One week later, however, Ron was telling a thrilling tale of kidnap in which he struggled single-handedly against fifty heavily armed merpeople who had to beat him into submission before tying him up.
‘But I had my wand hidden up my sleeve,’ he assured Padma Patil, who seemed to be a lot keener on Ron now that he was getting so much attention, and was making a point of talking to him every time they passed in the corridors. ‘I could’ve taken those mer-idiots any time I wanted.’
‘What were you going to do, snore at them?’ said Hermione waspishly. People had been teasing her so much about being the thing that Viktor Krum would most miss that she was in a rather tetchy mood.
Ron’s ears went red, and he reverted thereafter to the bewitched-sleep version of events.
-JK Rowling,Harry Potter and the Goblet of Fire
If by “well” you mean “enjoying his compulsive lying” but hey, at least Harry’s not throwing a button at his head so we’re doing better. While I’m at it, why is Hermione the only one being teased, here? Are you telling me Malfoy wouldn’t be laughing every two seconds about Ron being the thing Harry would most miss? You’re slipping, D-Malfs! Slipping!
Things are going pretty well for our trio right now and that simply cannot do, and it turns out D-Malfs hasn’t been so idle in his bullying after all when Pansy gives Hermione a copy of a magazine with a horrendous hatchet job of a FIFTEEN YEAR OLD UNDERAGED GIRL because the wizarding world has sketchy morals, at best.
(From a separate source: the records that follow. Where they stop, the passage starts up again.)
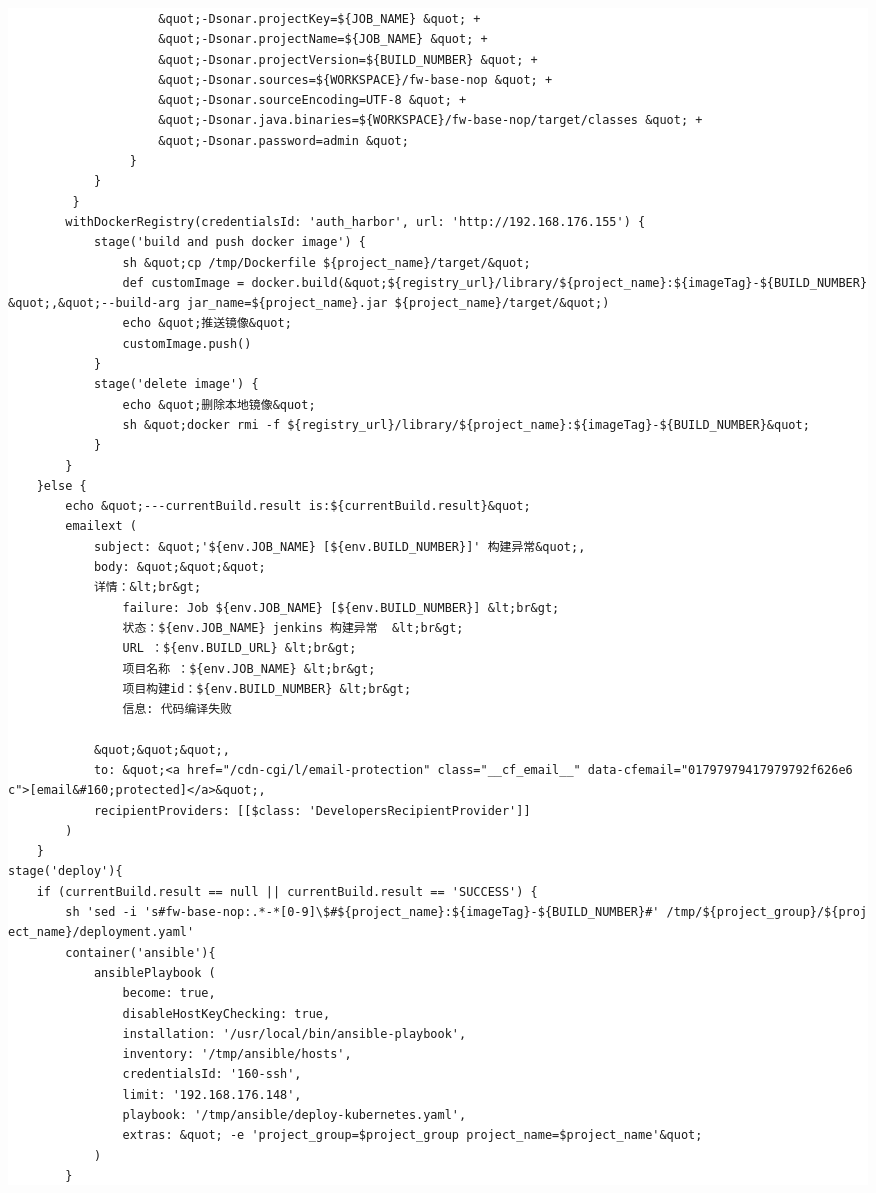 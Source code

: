                          &quot;-Dsonar.projectKey=${JOB_NAME} &quot; + 
                         &quot;-Dsonar.projectName=${JOB_NAME} &quot; + 
                         &quot;-Dsonar.projectVersion=${BUILD_NUMBER} &quot; + 
                         &quot;-Dsonar.sources=${WORKSPACE}/fw-base-nop &quot; + 
                         &quot;-Dsonar.sourceEncoding=UTF-8 &quot; + 
                         &quot;-Dsonar.java.binaries=${WORKSPACE}/fw-base-nop/target/classes &quot; + 
                         &quot;-Dsonar.password=admin &quot; 
                     }
                }
             }
            withDockerRegistry(credentialsId: 'auth_harbor', url: 'http://192.168.176.155') {
                stage('build and push docker image') {
                    sh &quot;cp /tmp/Dockerfile ${project_name}/target/&quot;
                    def customImage = docker.build(&quot;${registry_url}/library/${project_name}:${imageTag}-${BUILD_NUMBER}&quot;,&quot;--build-arg jar_name=${project_name}.jar ${project_name}/target/&quot;)
                    echo &quot;推送镜像&quot;
                    customImage.push()
                }
                stage('delete image') {
                    echo &quot;删除本地镜像&quot;
                    sh &quot;docker rmi -f ${registry_url}/library/${project_name}:${imageTag}-${BUILD_NUMBER}&quot;
                }
            }
        }else {
            echo &quot;---currentBuild.result is:${currentBuild.result}&quot;
            emailext (
                subject: &quot;'${env.JOB_NAME} [${env.BUILD_NUMBER}]' 构建异常&quot;,
                body: &quot;&quot;&quot;
                详情：&lt;br&gt;
                    failure: Job ${env.JOB_NAME} [${env.BUILD_NUMBER}] &lt;br&gt;
                    状态：${env.JOB_NAME} jenkins 构建异常  &lt;br&gt;
                    URL ：${env.BUILD_URL} &lt;br&gt;
                    项目名称 ：${env.JOB_NAME} &lt;br&gt;
                    项目构建id：${env.BUILD_NUMBER} &lt;br&gt;
                    信息: 代码编译失败

                &quot;&quot;&quot;,
                to: &quot;<a href="/cdn-cgi/l/email-protection" class="__cf_email__" data-cfemail="01797979417979792f626e6c">[email&#160;protected]</a>&quot;,  
                recipientProviders: [[$class: 'DevelopersRecipientProvider']]
            )
        }
    stage('deploy'){
        if (currentBuild.result == null || currentBuild.result == 'SUCCESS') {
            sh 'sed -i 's#fw-base-nop:.*-*[0-9]\$#${project_name}:${imageTag}-${BUILD_NUMBER}#' /tmp/${project_group}/${project_name}/deployment.yaml'
            container('ansible'){
                ansiblePlaybook (
                    become: true, 
                    disableHostKeyChecking: true, 
                    installation: '/usr/local/bin/ansible-playbook', 
                    inventory: '/tmp/ansible/hosts',
                    credentialsId: '160-ssh',
                    limit: '192.168.176.148',
                    playbook: '/tmp/ansible/deploy-kubernetes.yaml',
                    extras: &quot; -e 'project_group=$project_group project_name=$project_name'&quot;
                )
            }
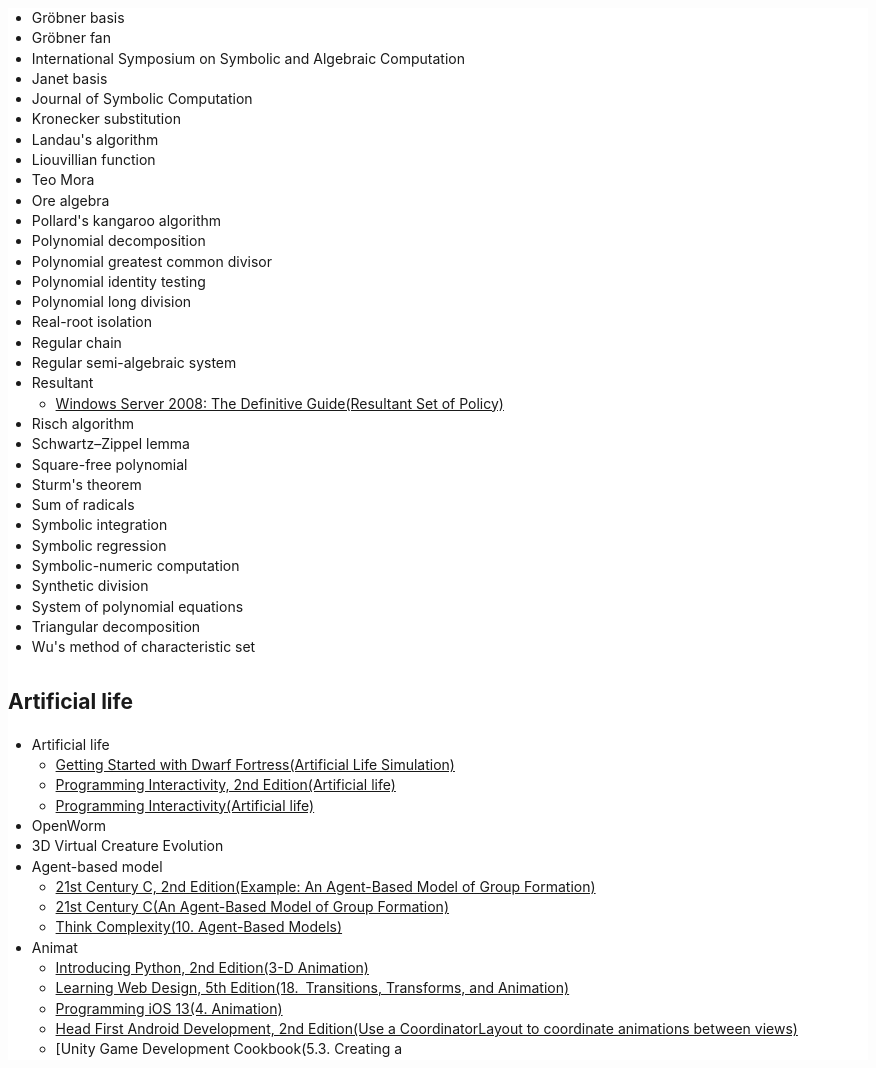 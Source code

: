 * Gröbner basis
* Gröbner fan
* International Symposium on Symbolic and Algebraic Computation
* Janet basis
* Journal of Symbolic Computation
* Kronecker substitution
* Landau's algorithm
* Liouvillian function
* Teo Mora
* Ore algebra
* Pollard's kangaroo algorithm
* Polynomial decomposition
* Polynomial greatest common divisor
* Polynomial identity testing
* Polynomial long division
* Real-root isolation
* Regular chain
* Regular semi-algebraic system
* Resultant
    * [Windows Server 2008: The Definitive Guide(Resultant Set of Policy)](https://learning.oreilly.com/library/view/windows-server-2008/9780596514112/ch06.html#resultant_set_of_policy)
* Risch algorithm
* Schwartz–Zippel lemma
* Square-free polynomial
* Sturm's theorem
* Sum of radicals
* Symbolic integration
* Symbolic regression
* Symbolic-numeric computation
* Synthetic division
* System of polynomial equations
* Triangular decomposition
* Wu's method of characteristic set
## Artificial life
* Artificial life
    * [Getting Started with Dwarf Fortress(Artificial Life Simulation)](https://learning.oreilly.com/library/view/getting-started-with/9781449339791/ch11.html#_artificial_life_simulation)
    * [Programming Interactivity, 2nd Edition(Artificial life)](https://learning.oreilly.com/library/view/programming-interactivity-2nd/9781449321482/ch17.html#artificial_life)
    * [Programming Interactivity(Artificial life)](https://learning.oreilly.com/library/view/programming-interactivity/9780596800598/ch18.html#artificial_life)
* OpenWorm
* 3D Virtual Creature Evolution
* Agent-based model
    * [21st Century C, 2nd Edition(Example: An Agent-Based Model of Group Formation)](https://learning.oreilly.com/library/view/21st-century-c/9781491904428/ch11.html#abm)
    * [21st Century C(An Agent-Based Model of Group Formation)](https://learning.oreilly.com/library/view/21st-century-c/9781449344382/ch11.html#abm)
    * [Think Complexity(10. Agent-Based Models)](https://learning.oreilly.com/library/view/think-complexity/9781449331672/ch10.html)
* Animat
    * [Introducing Python, 2nd Edition(3-D Animation)](https://learning.oreilly.com/library/view/introducing-python-2nd/9781492051374/ch20.html#animation_3d)
    * [Learning Web Design, 5th Edition(18. Transitions, Transforms, and Animation)](https://learning.oreilly.com/library/view/learning-web-design/9781491960196/lwd5_chapter18.xhtml#_idParaDest-167)
    * [Programming iOS 13(4. Animation)](https://learning.oreilly.com/library/view/programming-ios-13/9781492074601/part01ch04.html#chap_id17)
    * [Head First Android Development, 2nd Edition(Use a CoordinatorLayout to coordinate animations between views)](https://learning.oreilly.com/library/view/head-first-android/9781491974049/ch12.html#use_a_coordinatorlayout_to_coordinate_an)
    * [Unity Game Development Cookbook(5.3. Creating a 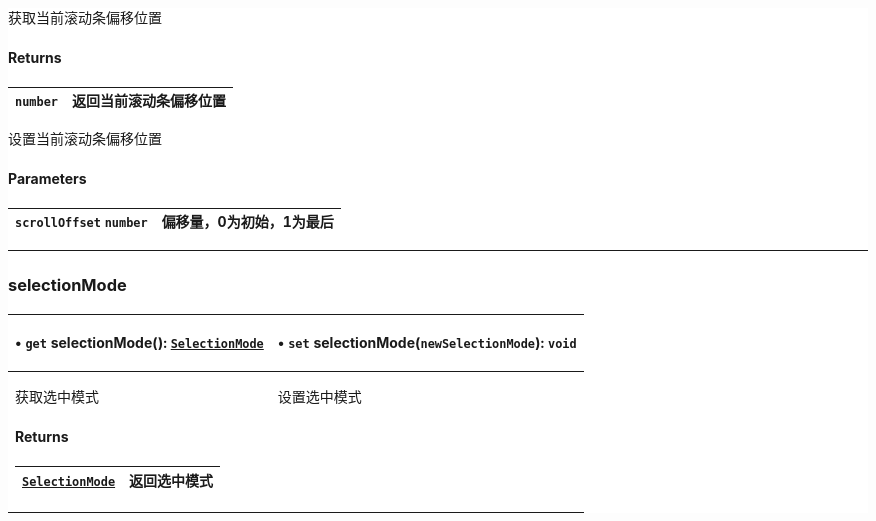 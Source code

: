 
获取当前滚动条偏移位置

#### Returns

| `number` | 返回当前滚动条偏移位置 |
| :------ | :------ |


</td>
<td style="text-align: left">


设置当前滚动条偏移位置

#### Parameters

| `scrollOffset` `number` | 偏移量，0为初始，1为最后 |
| :------ | :------ |



</td>
</tr></tbody>
</table>

___

### selectionMode <Score text="selectionMode" /> 

<table class="get-set-table">
<thead><tr>
<th style="text-align: left">

• `get` **selectionMode**(): [`SelectionMode`](../enums/mw.SelectionMode.md) <Badge type="tip" text="client" />

</th>
<th style="text-align: left">

• `set` **selectionMode**(`newSelectionMode`): `void` <Badge type="tip" text="client" />

</th>
</tr></thead>
<tbody><tr>
<td style="text-align: left">


获取选中模式

#### Returns

| [`SelectionMode`](../enums/mw.SelectionMode.md) | 返回选中模式 |
| :------ | :------ |


</td>
<td style="text-align: left">


设置选中模式
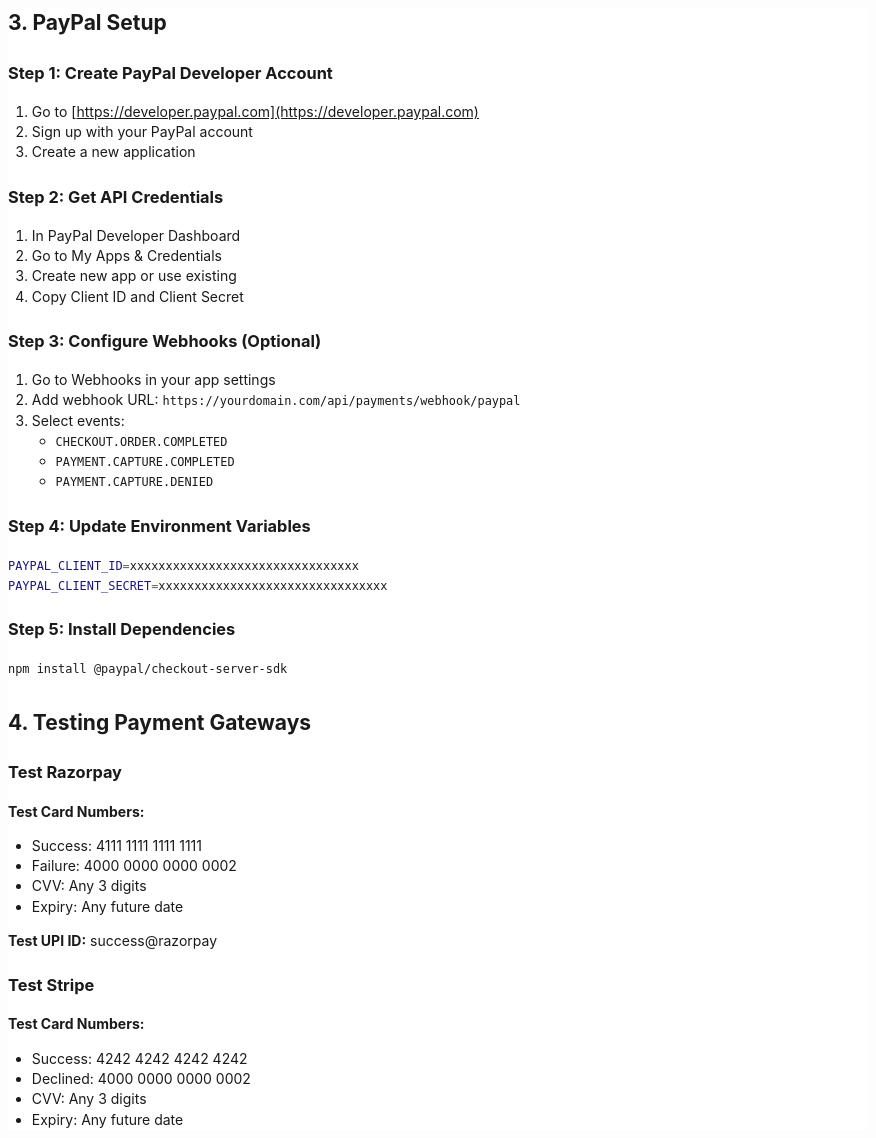 ## 3. PayPal Setup

### Step 1: Create PayPal Developer Account
1. Go to [https://developer.paypal.com](https://developer.paypal.com)
2. Sign up with your PayPal account
3. Create a new application

### Step 2: Get API Credentials
1. In PayPal Developer Dashboard
2. Go to My Apps & Credentials
3. Create new app or use existing
4. Copy Client ID and Client Secret

### Step 3: Configure Webhooks (Optional)
1. Go to Webhooks in your app settings
2. Add webhook URL: `https://yourdomain.com/api/payments/webhook/paypal`
3. Select events:
   - `CHECKOUT.ORDER.COMPLETED`
   - `PAYMENT.CAPTURE.COMPLETED`
   - `PAYMENT.CAPTURE.DENIED`

### Step 4: Update Environment Variables
```bash
PAYPAL_CLIENT_ID=xxxxxxxxxxxxxxxxxxxxxxxxxxxxxxxx
PAYPAL_CLIENT_SECRET=xxxxxxxxxxxxxxxxxxxxxxxxxxxxxxxx
```

### Step 5: Install Dependencies
```bash
npm install @paypal/checkout-server-sdk
```

## 4. Testing Payment Gateways

### Test Razorpay
**Test Card Numbers:**
- Success: 4111 1111 1111 1111
- Failure: 4000 0000 0000 0002
- CVV: Any 3 digits
- Expiry: Any future date

**Test UPI ID:** success@razorpay

### Test Stripe
**Test Card Numbers:**
- Success: 4242 4242 4242 4242
- Declined: 4000 0000 0000 0002
- CVV: Any 3 digits
- Expiry: Any future date
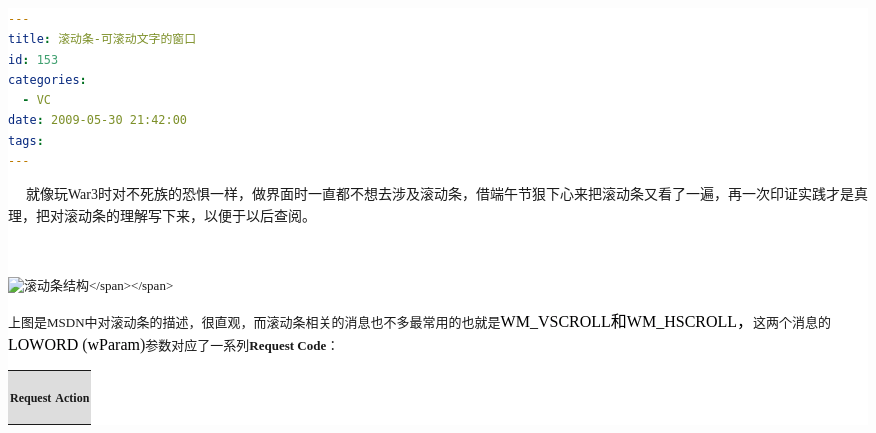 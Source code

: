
 ```yaml
---
title: 滚动条-可滚动文字的窗口
id: 153
categories:
  - VC
date: 2009-05-30 21:42:00
tags:
---
```


    

<span style="font-size: 9pt; font-family: &quot;Verdana&quot;,&quot;sans-serif&quot;;" lang="EN-US">&nbsp;&nbsp;&nbsp;&nbsp;&nbsp; </span><span style="font-size: 10.5pt; font-family: &quot;微软雅黑&quot;,&quot;sans-serif&quot;;">就像玩<span lang="EN-US">War3</span>时对不死族的恐惧一样，做界面时一直都不想去涉及滚动条，借端午节狠下心来把滚动条又看了一遍，再一次印证实践才是真理，把对滚动条的理解写下来，以便于以后查阅。</span>

&nbsp;

<span style="font-size: small;"><span style="font-family: &quot;微软雅黑&quot;,&quot;sans-serif&quot;;">![滚动条结构](http://i.msdn.microsoft.com/Bb787527.csscr_02(en-us,VS.85).gif)</span></span>

<span style="font-size: small;"><span style="font-family: &quot;微软雅黑&quot;,&quot;sans-serif&quot;;">上图是<span lang="EN-US">MSDN</span>中对滚动条的描述，很直观，而滚动条相关的消息也不多最常用的也就是</span><span style="font-size: 12pt; color: #010001; font-family: &quot;微软雅黑&quot;,&quot;sans-serif&quot;; mso-hansi-font-family: 'Times New Roman'; mso-bidi-font-family: 'Times New Roman'; mso-font-kerning: 0pt; mso-no-proof: yes;" lang="EN-US">WM_VSCROLL</span><span style="font-size: 12pt; color: #010001; font-family: &quot;微软雅黑&quot;,&quot;sans-serif&quot;; mso-hansi-font-family: 'Times New Roman'; mso-bidi-font-family: 'Times New Roman'; mso-font-kerning: 0pt; mso-no-proof: yes;">和<span lang="EN-US">WM_HSCROLL</span>，</span><span style="font-family: &quot;微软雅黑&quot;,&quot;sans-serif&quot;;">这两个消息的</span><span style="font-size: 12pt; color: #010001; font-family: &quot;微软雅黑&quot;,&quot;sans-serif&quot;; mso-hansi-font-family: 'Times New Roman'; mso-bidi-font-family: 'Times New Roman'; mso-font-kerning: 0pt; mso-no-proof: yes;" lang="EN-US">LOWORD</span><span style="font-size: 12pt; font-family: &quot;微软雅黑&quot;,&quot;sans-serif&quot;; mso-hansi-font-family: 'Times New Roman'; mso-bidi-font-family: 'Times New Roman'; mso-font-kerning: 0pt; mso-no-proof: yes;" lang="EN-US"> (<span style="color: #010001;">wParam</span>)</span><span style="font-family: &quot;微软雅黑&quot;,&quot;sans-serif&quot;; mso-bidi-font-size: 10.5pt; mso-hansi-font-family: 'Times New Roman'; mso-bidi-font-family: 'Times New Roman'; mso-font-kerning: 0pt; mso-no-proof: yes;">参数对应了一系列</span>**<span style="font-family: &quot;微软雅黑&quot;,&quot;sans-serif&quot;; mso-bidi-font-size: 10.5pt;" lang="EN-US">Request Code</span>**<span style="font-family: &quot;微软雅黑&quot;,&quot;sans-serif&quot;;">：</span></span>

<table class="MsoNormalTable" style="background: white; mso-cellspacing: 1.5pt; mso-yfti-tbllook: 1184;" border="0" cellpadding="0">
<tbody>
<tr style="mso-yfti-irow: 0; mso-yfti-firstrow: yes;">
<td style="background: #dddddd; border: #c0c0c0; padding: 1.5pt;" valign="top">

**<span style="font-size: 9pt; font-family: &quot;微软雅黑&quot;,&quot;sans-serif&quot;; mso-bidi-font-family: 宋体; mso-font-kerning: 0pt;" lang="EN-US">Request</span>**

</td>
<td style="background: #dddddd; border: #c0c0c0; padding: 1.5pt;" valign="top">

**<span style="font-size: 9pt; font-family: &quot;微软雅黑&quot;,&quot;sans-serif&quot;; mso-bidi-font-family: 宋体; mso-font-kerning: 0pt;" lang="EN-US">Action</span>**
Rita Reprehensible has written a nasty, gossiping article about Hermione being an ugly love potion making troll who’s toying with poor Orphan Harry and famous Viktor and Hermione is stunned until Ron calls her, hilariously, a “scarlet woman” like it’s 1892 and that snaps our girl Hermz into finding this amusing and stupid and I LOVE YOU HERMIONE. She takes this so well, even sarcastically smiling at the Slytherins! You badass bitch, Hermione!
There is something weird, in that Hermione reveals that Rita accurately quoted what Vik Krum said while Ron’s head explodes into a glitter bomb of jealousy, but things get worse when Snape, who I feel I have to keep reminding us all is a grown ass man, decides to read this gossipy teenage article about Hermione and Harry out loud, in slow motion, because Snape is the worst teacher ever. *coughUmbridgecough*
Karkaroff, who to contrast with Bartor Croudy is perhaps the worst Death Eater ever, adds to his weird talk with Snape at the Yule Ball by showing his Dark Mark to Snape in the middle of a classroom while Harry sneakily cleans up vomit *gag* four feet away.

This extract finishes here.